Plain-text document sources
- Opening Delimiter -

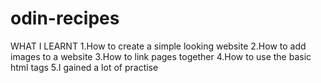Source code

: # odin-recipes
WHAT I LEARNT
    1.How to create a simple looking website
    2.How to add images to a website
    3.How to link pages together
    4.How to use the basic html tags
    5.I gained a lot of practise
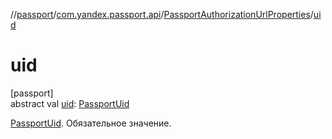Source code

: //[passport](../../../index.md)/[com.yandex.passport.api](../index.md)/[PassportAuthorizationUrlProperties](index.md)/[uid](uid.md)

# uid

[passport]\
abstract val [uid](uid.md): [PassportUid](../-passport-uid/index.md)

[PassportUid](../-passport-uid/index.md). Обязательное значение.
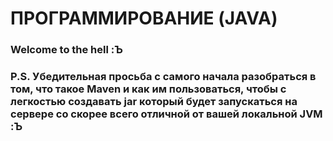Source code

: # ПРОГРАММИРОВАНИЕ (JAVA)

### Welcome to the hell :Ъ
### P.S. Убедительная просьба с самого начала разобраться в том, что такое Maven и как им пользоваться, чтобы с легкостью создавать jar который будет запускаться на сервере со скорее всего отличной от вашей локальной JVM :Ъ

- Closing Delimiter -

> _Try it_
The data above should be set down again exactly, with the pictures omitted.

> _Solution for this task_
Source code

: # odin-recipes
WHAT I LEARNT
    1.How to create a simple looking website
    2.How to add images to a website
    3.How to link pages together
    4.How to use the basic html tags
    5.I gained a lot of practise
Source code

: //[passport](../../../index.md)/[com.yandex.passport.api](../index.md)/[PassportAuthorizationUrlProperties](index.md)/[uid](uid.md)

# uid

[passport]\
abstract val [uid](uid.md): [PassportUid](../-passport-uid/index.md)

[PassportUid](../-passport-uid/index.md). Обязательное значение.
Source code

: # ПРОГРАММИРОВАНИЕ (JAVA)

### Welcome to the hell :Ъ
### P.S. Убедительная просьба с самого начала разобраться в том, что такое Maven и как им пользоваться, чтобы с легкостью создавать jar который будет запускаться на сервере со скорее всего отличной от вашей локальной JVM :Ъ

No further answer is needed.